Journal of Sedimentary Research (SEPM)

Abstract


Journal of Sedimentary Petrology
Vol. 57 (1987)No. 3. (May), Pages 494-511

Early Silica Cementation and Subsequent Diagenesis in Arenites from Four Early Proterozoic Iron Formations of North America

Bruce M. Simonson

ABSTRACT

In four unmetamorphosed, North American iron formations that display arenitic (granular) textures, much of the chert and megaquartz occupies former intergranular pore space and exhibits textures typical of cements. Iron-bearing phases are very rare in these cements, excluding replacive crystals. Cracks and more irregular cavities that formed in these arenites soon after deposition (probably via the shrinkage of gelatinous silica) are filled with similar chert and megaquartz cements. Silica-cemented intraclastic pebbles of arenite, local occurrences of cross-stratified, cherty internal sediments resting on the cements, and numerous zones where the abundance of cement equals the porosity of comparable modern sands indicate the cementation commenced near the sediment-water interface. Opa ine silica, fibrous silica polymorphs, and megaquartz druses are inferred to have been the most voluminous initial precipitates, and they are very inhomogeneously distributed. Silica concentrations in the pore waters of newly deposited iron-formation sands must therefore have been high but variable. The lack of evidence for subaerial desiccation or normal saline deposits renders an evaporative origin for either the cements, or iron formations as a whole, highly unlikely. Steeper geothermal gradients are suggested as a more likely cause of rapid silica cementation, and silica cements from geothermal areas show very similar textures. Most of the cements in iron-formation arenites were affected by neomorphism, replacement, mechanical compaction, and/or pressure solution.
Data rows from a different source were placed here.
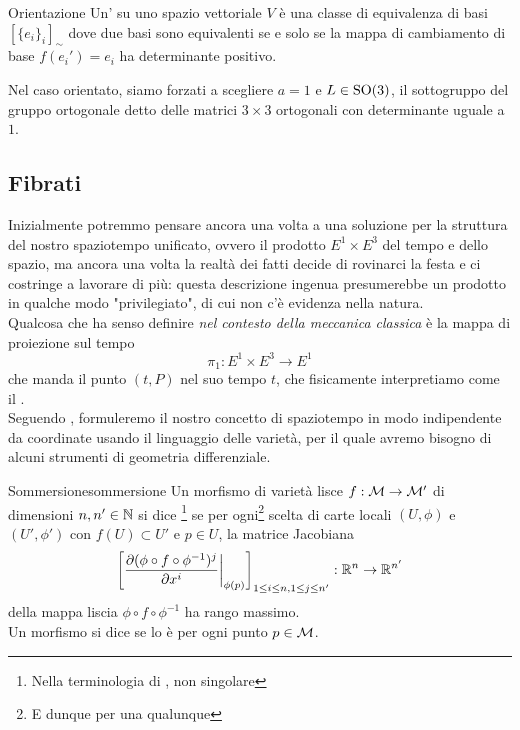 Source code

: \documentclass[openany]{book}
\begin{document}
\begin{definition}{Orientazione}{}
    Un' su uno spazio vettoriale $V$ è una classe di equivalenza di basi $[\{e_i\}_i]_\sim$ dove due basi sono equivalenti se e solo se la mappa di cambiamento di base $f(e_i') = e_i$ ha determinante positivo.
\end{definition}

Nel caso orientato, siamo forzati a scegliere $a=1$ e $L \in \SO(3)$, il sottogruppo del gruppo ortogonale detto  delle matrici $3\times 3$ ortogonali con determinante uguale a $1$.

\subsection{Fibrati}

Inizialmente potremmo pensare ancora una volta a una soluzione \naif per la struttura del nostro spaziotempo unificato, ovvero il prodotto $E^1\times E^3$ del tempo e dello spazio, ma ancora una volta la realtà dei fatti decide di rovinarci la festa e ci costringe a lavorare di più: questa descrizione ingenua presumerebbe un prodotto in qualche modo "privilegiato", di cui non c'è evidenza nella natura.\\
Qualcosa che ha senso definire \textit{nel contesto della meccanica classica} è la mappa di proiezione sul tempo 
\[\pi_1: E^1\times E^3 \to E^1\] 
che manda il punto $(t,P)$ nel suo tempo $t$, che fisicamente interpretiamo come il .\\
Seguendo \cite{Moretti2024}, formuleremo il nostro concetto di spaziotempo in modo indipendente da coordinate usando il linguaggio delle varietà, per il quale avremo bisogno di alcuni strumenti di geometria differenziale.

\begin{definition}{Sommersione}{sommersione}
    Un morfismo di varietà lisce $f:\M\to\M'$ di dimensioni $n, n' \in \N$ si dice \footnote{Nella terminologia di \cite{Moretti2024}, non singolare} se per ogni\footnote{E dunque per una qualunque} scelta di carte locali $(U,\phi)$ e $(U',\phi')$ con $f(U)\subset U'$ e $p\in U$, la matrice Jacobiana
    \[ \left[ \frac{\partial (\phi\circ f\circ \phi^{-1})^j  }{\partial x^i} \bigg|_{\phi(p)} \right]_{1\le i\le n, 1\le j\le n'} : \R^n \to \R^{n'}\]
    della mappa liscia $\phi\circ f\circ\phi^{-1}$ ha rango massimo.\\
    Un morfismo si dice  se lo è per ogni punto $p\in\M$.
\end{definition}
\end{document}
Regardless of their origin, the cements are noteworthy for the following reasons: they indicate that modern iron formations are enriched in silica relative to their precursor sediments; they provide new evidence that iron formations are not replaced limestones or dolomites; and the iron minerals they are associated with are probably the closest approaches to primary ferruginous phases in iron-formation arenites. Early silica cements also appear to be widespread in lutitic or banded iron formations in the form of chert pods.